**** Dataset entries
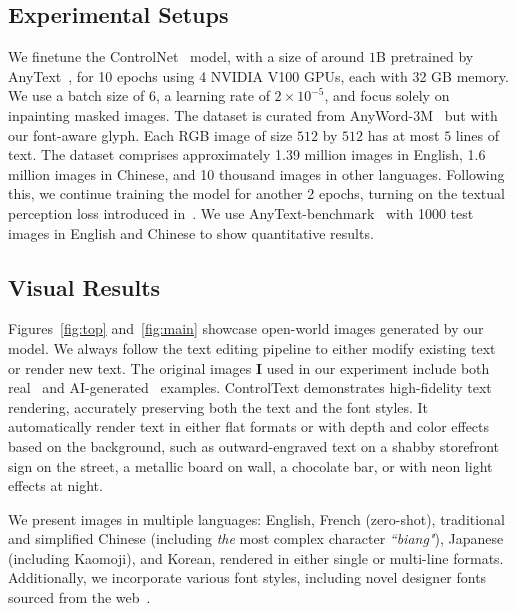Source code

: \subsection{Experimental Setups}
We finetune the ControlNet~\cite{zhang2023adding} model, with a size of around $1$B pretrained by AnyText~\cite{tuo2023anytext}, for 10 epochs using 4 NVIDIA V100 GPUs, each with 32 GB memory. 
We use a batch size of 6, a learning rate of $2 \times 10^{-5}$, and focus solely on inpainting masked images.
The dataset is curated from AnyWord-3M~\cite{tuo2023anytext} but with our font-aware glyph. Each RGB image of size $512$ by $512$ has at most $5$ lines of text. The dataset comprises approximately 1.39 million images in English, 1.6 million images in Chinese, and 10 thousand images in other languages. Following this, we continue training the model for another 2 epochs, turning on the textual perception loss introduced in~\cite{tuo2023anytext}. We use AnyText-benchmark~\cite{tuo2023anytext} with 1000 test images in English and Chinese to show quantitative results.  


\subsection{Visual Results}
Figures~\ref{fig:top} and~\ref{fig:main} showcase open-world images generated by our model. We always follow the text editing pipeline to either modify existing text or render new text. The original images $\boldsymbol{I}$ used in our experiment include both real~\cite{pixta_photo_93233725, unsplash, businessinsider_takeout, cnn_nyc_restaurants, peterpom211_x_post, tripadvisor_chicago_dark_side, nipic_image} and AI-generated~\cite{theatre_dopera_spatial, midjourney_prompts} examples. ControlText demonstrates high-fidelity text rendering, accurately preserving both the text and the font styles. It automatically render text in either flat formats or with depth and color effects based on the background, such as outward-engraved text on a shabby storefront sign on the street, a metallic board on wall, a chocolate bar, or with neon light effects at night. 

We present images in multiple languages: English, French (zero-shot), traditional and simplified Chinese (including \textit{the} most complex character \textit{``biang"}), Japanese (including Kaomoji), and Korean, rendered in either single or multi-line formats. Additionally, we incorporate various font styles, including novel designer fonts sourced from the web~\cite{apple_fonts, fonts_net_cn}.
********
Requirement
Transcribe the records above exactly, skipping pictures.

Response
Source code

: \subsection{Experimental Setups}
We finetune the ControlNet~\cite{zhang2023adding} model, with a size of around $1$B pretrained by AnyText~\cite{tuo2023anytext}, for 10 epochs using 4 NVIDIA V100 GPUs, each with 32 GB memory. 
We use a batch size of 6, a learning rate of $2 \times 10^{-5}$, and focus solely on inpainting masked images.
The dataset is curated from AnyWord-3M~\cite{tuo2023anytext} but with our font-aware glyph. Each RGB image of size $512$ by $512$ has at most $5$ lines of text. The dataset comprises approximately 1.39 million images in English, 1.6 million images in Chinese, and 10 thousand images in other languages. Following this, we continue training the model for another 2 epochs, turning on the textual perception loss introduced in~\cite{tuo2023anytext}. We use AnyText-benchmark~\cite{tuo2023anytext} with 1000 test images in English and Chinese to show quantitative results.  


\subsection{Visual Results}
Figures~\ref{fig:top} and~\ref{fig:main} showcase open-world images generated by our model. We always follow the text editing pipeline to either modify existing text or render new text. The original images $\boldsymbol{I}$ used in our experiment include both real~\cite{pixta_photo_93233725, unsplash, businessinsider_takeout, cnn_nyc_restaurants, peterpom211_x_post, tripadvisor_chicago_dark_side, nipic_image} and AI-generated~\cite{theatre_dopera_spatial, midjourney_prompts} examples. ControlText demonstrates high-fidelity text rendering, accurately preserving both the text and the font styles. It automatically render text in either flat formats or with depth and color effects based on the background, such as outward-engraved text on a shabby storefront sign on the street, a metallic board on wall, a chocolate bar, or with neon light effects at night. 

We present images in multiple languages: English, French (zero-shot), traditional and simplified Chinese (including \textit{the} most complex character \textit{``biang"}), Japanese (including Kaomoji), and Korean, rendered in either single or multi-line formats. Additionally, we incorporate various font styles, including novel designer fonts sourced from the web~\cite{apple_fonts, fonts_net_cn}.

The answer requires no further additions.